(Stored data entries)
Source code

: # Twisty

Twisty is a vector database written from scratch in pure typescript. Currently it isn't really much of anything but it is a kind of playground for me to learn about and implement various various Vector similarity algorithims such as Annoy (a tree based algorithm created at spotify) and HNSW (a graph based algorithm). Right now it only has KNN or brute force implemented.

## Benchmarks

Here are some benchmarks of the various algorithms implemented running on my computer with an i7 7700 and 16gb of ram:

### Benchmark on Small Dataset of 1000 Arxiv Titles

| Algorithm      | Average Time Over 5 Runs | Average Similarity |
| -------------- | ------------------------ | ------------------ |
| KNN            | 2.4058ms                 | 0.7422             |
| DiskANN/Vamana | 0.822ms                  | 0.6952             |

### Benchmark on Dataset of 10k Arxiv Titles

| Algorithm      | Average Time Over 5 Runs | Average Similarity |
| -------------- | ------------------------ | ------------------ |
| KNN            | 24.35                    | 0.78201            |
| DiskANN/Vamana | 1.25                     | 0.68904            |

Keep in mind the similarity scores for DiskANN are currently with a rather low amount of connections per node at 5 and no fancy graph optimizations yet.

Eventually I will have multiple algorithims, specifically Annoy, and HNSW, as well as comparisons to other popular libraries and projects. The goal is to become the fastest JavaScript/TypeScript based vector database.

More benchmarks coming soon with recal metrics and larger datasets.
==
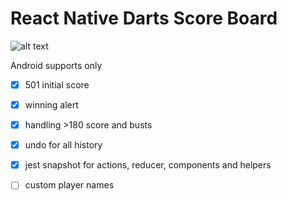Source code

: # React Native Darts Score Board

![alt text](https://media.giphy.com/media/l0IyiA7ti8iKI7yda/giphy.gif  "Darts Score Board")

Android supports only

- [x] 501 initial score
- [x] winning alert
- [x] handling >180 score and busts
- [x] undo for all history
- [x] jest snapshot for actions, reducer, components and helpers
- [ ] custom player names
...
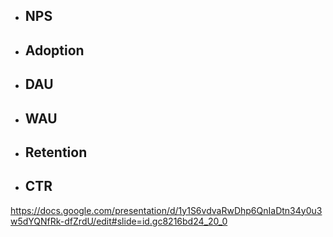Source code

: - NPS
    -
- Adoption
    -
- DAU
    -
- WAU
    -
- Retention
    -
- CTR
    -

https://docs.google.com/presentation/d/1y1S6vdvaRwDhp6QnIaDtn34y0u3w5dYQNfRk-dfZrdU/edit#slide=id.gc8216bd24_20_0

**PROBLEM**
In the entries above, the lines from the one bearing "- [x] 501 initial score" up to and including the one bearing "- [ ] custom player names" should be transcribed exactly; no other line is wanted.

**WRITTEN ANSWER**
- [x] 501 initial score
- [x] winning alert
- [x] handling >180 score and busts
- [x] undo for all history
- [x] jest snapshot for actions, reducer, components and helpers
- [ ] custom player names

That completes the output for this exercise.